These transitions can be as simple as words or phrases:
To contrast ideas: but, yet, nevertheless, however, on the other hand, in spite of, even so.
To extend ideas: furthermore, moreover, consequently, therefore, as a result, in addition, for instance, as an example
To support ideas: certainly, clearly, obviously, clearly, of course.
To concede ideas: admittedly, granted, it is true that.)
Note: Although many of these transitional words fit in the front of a sentence, some sound better in the middle. (If you're unsure about the positions of a sentence, click here.) This is especially true of "however." If you ever have an uncontrollable desire to begin a sentence with it, use "nevertheless" instead.)
Transitions can also take the form of ideas. For example, here's how to use a word hook:
1. Pick a key word from the last sentence in a paragraph.
2. Use that word in the first sentence of the next paragraph.
To see how a word hook works, let's say this is the last sentence of a paragraph:
A pet turtle makes a poor pillow but a good friend.
Now pick a key word from this sentence. Nouns are often best for this -- turtle, pillow, friend -- though almost anything will do as long as it leads to the next idea. Let's say friend is the key word, so we'll use it in the first sentence of the next paragraph:
These days, a friend can be difficult, even impossible, to find.
This can help you pull together the separate parts of your writing to form a unified whole. But be careful; forcing a hook that doesn't fit can make your writing awkward instead of fluent, which means you can hook paragraphs only when their ideas fit together naturally. This is also true of idea hooks, which are more subtle. Here's how to use an idea hook:
1. Pick a key term from the last sentence in a paragraph.
2. Change the wording but keep the idea.
3. Use that idea in the first sentence of the next paragraph.
To see how an idea hook works, let's say this is the last sentence of a paragraph:
A turtle-jumping contest undermines our society's most vital achievements.
1. Key term from the sentence (making sure it leads to the next idea):
society's most vital achievements
2. Change the wording but keep the idea:
society's most vital achievements = 181 TV channels and frozen pizza.
3. That idea in the first sentence of the next paragraph:
Each jump of each turtle brings us ever closer to the end of an era, when we sat in our recliners, eating frozen pizzas and flipping through 181 TV channels.
Using transitional hooks this way to link ideas can help unify the structure and smooth the flow of any piece of writing.

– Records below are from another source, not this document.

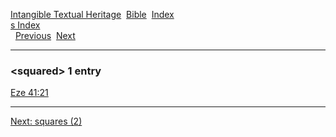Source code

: [Intangible Textual Heritage](../../index)  [Bible](../index) 
[Index](index)   
[s Index](_s_)  
  [Previous](c10843)  [Next](c10845) 

------------------------------------------------------------------------

### &lt;squared&gt; 1 entry

[Eze 41:21](../kjv/eze041.htm#021)  

------------------------------------------------------------------------

[Next: squares (2)](c10845)
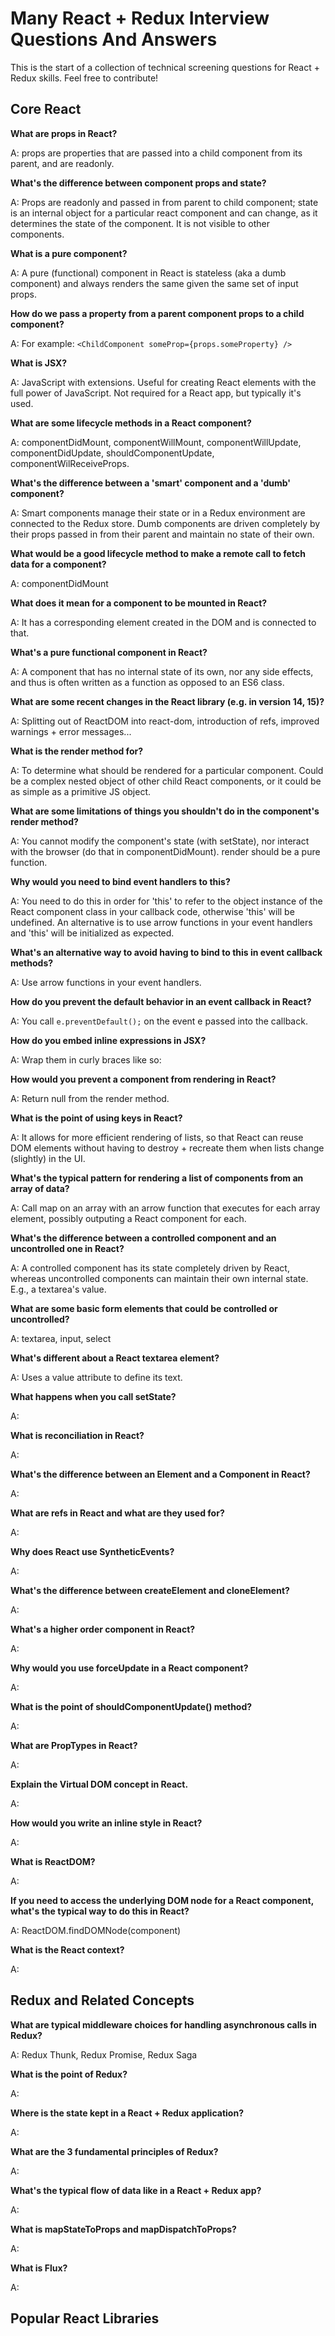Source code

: # Many React + Redux Interview Questions And Answers

This is the start of a collection of technical screening questions for React + Redux skills. Feel free to contribute!

## Core React

**What are props in React?**

A: props are properties that are passed into a child component from its parent, and are readonly.

**What's the difference between component props and state?**

A: Props are readonly and passed in from parent to child component; state is an internal object for a particular react component and can change, as it determines the state of the component. It is not visible to other components.

**What is a pure component?**

A: A pure (functional) component in React is stateless (aka a dumb component) and always renders the same given the same set of input props.

**How do we pass a property from a parent component props to a child component?**

A: For example: `<ChildComponent someProp={props.someProperty} />`

**What is JSX?**

A: JavaScript with extensions. Useful for creating React elements with the full power of JavaScript. Not required for a React app, but typically it's used.

**What are some lifecycle methods in a React component?**

A: componentDidMount, componentWillMount, componentWillUpdate, componentDidUpdate, shouldComponentUpdate, componentWilReceiveProps.

**What's the difference between a 'smart' component and a 'dumb' component?**

A: Smart components manage their state or in a Redux environment are connected to the Redux store. Dumb components are driven completely by their props passed in from their parent and maintain no state of their own.

**What would be a good lifecycle method to make a remote call to fetch data for a component?**

A: componentDidMount

**What does it mean for a component to be mounted in React?**

A: It has a corresponding element created in the DOM and is connected to that.

**What's a pure functional component in React?**

A: A component that has no internal state of its own, nor any side effects, and thus is often written as a function as opposed to an ES6 class.

**What are some recent changes in the React library (e.g. in version 14, 15)?**

A: Splitting out of ReactDOM into react-dom, introduction of refs, improved warnings + error messages...

**What is the render method for?**

A: To determine what should be rendered for a particular component. Could be a complex nested object of other child React components, or it could be as simple as a primitive JS object.

**What are some limitations of things you shouldn't do in the component's render method?**

A: You cannot modify the component's state (with setState), nor interact with the browser (do that in componentDidMount). render should be a pure function.


**Why would you need to bind event handlers to this?**

A: You need to do this in order for 'this' to refer to the object instance of the React component class in your callback code, otherwise 'this' will be undefined. An alternative is to use arrow functions in your event handlers and 'this' will be initialized as expected.

**What's an alternative way to avoid having to bind to this in event callback methods?**

A: Use arrow functions in your event handlers.

**How do you prevent the default behavior in an event callback in React?**

A: You call `e.preventDefault();` on the event e passed into the callback.

**How do you embed inline expressions in JSX?**

A: Wrap them in curly braces like so:

**How would you prevent a component from rendering in React?**

A: Return null from the render method.

**What is the point of using keys in React?**

A: It allows for more efficient rendering of lists, so that React can reuse DOM elements without having to destroy + recreate them when lists change (slightly) in the UI.

**What's the typical pattern for rendering a list of components from an array of data?**

A: Call map on an array with an arrow function that executes for each array element, possibly outputing a React component for each.

**What's the difference between a controlled component and an uncontrolled one in React?**

A: A controlled component has its state completely driven by React, whereas uncontrolled components can maintain their own internal state. E.g., a textarea's value.

**What are some basic form elements that could be controlled or uncontrolled?**

A: textarea, input, select

**What's different about a React textarea element?**

A: Uses a value attribute to define its text.

**What happens when you call setState?**

A: 

**What is reconciliation in React?**

A:

**What's the difference between an Element and a Component in React?**

A:

**What are refs in React and what are they used for?**

A:

**Why does React use SyntheticEvents?**

A:

**What's the difference between createElement and cloneElement?**

A:

**What's a higher order component in React?**

A:

**Why would you use forceUpdate in a React component?**

A:

**What is the point of shouldComponentUpdate() method?**

A:

**What are PropTypes in React?**

A:

**Explain the Virtual DOM concept in React.**

A:

**How would you write an inline style in React?**

A:

**What is ReactDOM?**

A:

**If you need to access the underlying DOM node for a React component, what's the typical way to do this in React?**

A: ReactDOM.findDOMNode(component)

**What is the React context?**

A:

## Redux and Related Concepts

**What are typical middleware choices for handling asynchronous calls in Redux?**

A: Redux Thunk, Redux Promise, Redux Saga


**What is the point of Redux?**

A:

**Where is the state kept in a React + Redux application?**

A:

**What are the 3 fundamental principles of Redux?**

A:

**What's the typical flow of data like in a React + Redux app?**

A:

**What is mapStateToProps and mapDispatchToProps?**

A:

**What is Flux?**

A:


## Popular React Libraries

If you follow a definite pattern of organization, it gives each idea-- whether the details within each paragraph or the paragraphs within the composition -- a sense of unity and order. This helps ensure that the ideas in your head remain clear when when they hit paper. Here three basic organizational patterns you can use:
1. Spatial: Organize ideas by space.
This pattern describes physical appearances by arranging details or paragraphs according to a set direction, moving from left-to-right or right-to-left, from top-to-bottom or bottom-to-top, from near-to-far or far-to-near-as long as it moves from one point to another point so you arrange your details in a consistent order.
2. Chronological: Organize ideas by time.
This pattern arranges a sequence of actions, describing one event after another, from first to last.
Note to writers of history: We at Bear Creek Press are weary of rearranging historical narratives so they appear in chronological order.Not surprisingly, READERS EXPECT HISTORY TO BE WRITTEN IN CHRONOLOGICAL ORDER! Therefore, in the absence of extraordinary circumstances that dictate otherwise, THIS IS HOW YOU SHOULD WRITE IT!
3. Climactic: Organize ideas by importance.
This pattern puts the least important details or paragraph first and the most important last.
Of course, you can always combine methods in a logical organization, which arranges details any way that makes sense -- as long as it holds the writing together and give the reader a sure sense of direction.
Let's say you're sitting in a tire shop or doctor's office or beauty salon with a short wait ahead of you, so you flip open two magazines. Each is devoted to a subject in which you're interested -- plumbing parts or chrome wheels or naked mole rats -- but you have time to read only one. If the basic quality of the two magazines is relatively equal, which do you choose? The one with the most white space. Guaranteed.
Readers avoid long paragraphs for the same reason they shun prolonged lectures -- they're boring. And they're boring because they lack rhythm. Yet paragraphs need a sense of rhythm just as sentences do.
To create rhythm in sentences, we alter their beginnings or arrange their parts in a variety of different ways (see Vary Sentences on this page). After all, a steady chop of "See Dick-See Jane-See Spot" annoys us, much as a piano player plinking the same notes over and over.
Paragraphs, however, are more limited than sentences, for their parts must stay in place if their ideas are to be clear. What, then, can we do? Alter their lengths. Paragraphs of similar lengths, especially if they're long, create a sense of monotony. But if we vary those lengths, we establish a pleasing sense of rhythm.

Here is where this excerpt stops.